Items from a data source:
=-=-=-=-=

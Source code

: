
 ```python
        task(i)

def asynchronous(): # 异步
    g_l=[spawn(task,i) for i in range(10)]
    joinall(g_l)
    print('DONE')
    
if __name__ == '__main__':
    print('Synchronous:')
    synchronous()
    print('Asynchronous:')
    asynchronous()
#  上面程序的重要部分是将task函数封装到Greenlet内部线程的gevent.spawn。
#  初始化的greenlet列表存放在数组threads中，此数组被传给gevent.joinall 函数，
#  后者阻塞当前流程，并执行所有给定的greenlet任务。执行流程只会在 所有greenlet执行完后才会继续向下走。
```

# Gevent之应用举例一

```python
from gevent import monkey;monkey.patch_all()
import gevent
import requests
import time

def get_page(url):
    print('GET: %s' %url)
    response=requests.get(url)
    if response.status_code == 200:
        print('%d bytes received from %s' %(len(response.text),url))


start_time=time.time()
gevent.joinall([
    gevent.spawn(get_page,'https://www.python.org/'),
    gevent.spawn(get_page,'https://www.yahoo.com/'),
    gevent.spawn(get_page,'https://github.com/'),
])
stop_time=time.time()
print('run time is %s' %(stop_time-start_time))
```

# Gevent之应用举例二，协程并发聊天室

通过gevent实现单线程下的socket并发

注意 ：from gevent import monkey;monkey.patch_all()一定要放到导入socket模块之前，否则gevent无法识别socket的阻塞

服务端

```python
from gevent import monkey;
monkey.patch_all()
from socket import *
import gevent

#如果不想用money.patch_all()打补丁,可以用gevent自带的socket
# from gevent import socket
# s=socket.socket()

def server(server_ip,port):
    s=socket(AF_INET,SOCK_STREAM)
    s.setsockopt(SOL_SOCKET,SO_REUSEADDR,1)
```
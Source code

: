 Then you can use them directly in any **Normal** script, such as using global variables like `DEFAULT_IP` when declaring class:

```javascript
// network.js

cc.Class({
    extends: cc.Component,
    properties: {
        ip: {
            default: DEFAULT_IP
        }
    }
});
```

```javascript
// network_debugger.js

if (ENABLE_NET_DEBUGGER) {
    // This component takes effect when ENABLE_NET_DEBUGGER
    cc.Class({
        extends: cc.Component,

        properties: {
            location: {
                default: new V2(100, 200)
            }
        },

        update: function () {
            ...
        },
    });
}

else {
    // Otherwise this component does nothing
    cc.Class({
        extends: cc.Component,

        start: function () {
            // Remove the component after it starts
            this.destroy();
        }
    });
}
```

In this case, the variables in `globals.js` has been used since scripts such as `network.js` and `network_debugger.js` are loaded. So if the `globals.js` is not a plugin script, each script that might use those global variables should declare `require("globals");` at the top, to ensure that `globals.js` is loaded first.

=-=-=-=-=

- **TASK STATEMENT**:
From the entries above, copy each line holding "joinall".

- **RESPONSE TO THIS EXERCISE**:
    joinall(g_l)
#  初始化的greenlet列表存放在数组threads中，此数组被传给gevent.joinall 函数，
gevent.joinall([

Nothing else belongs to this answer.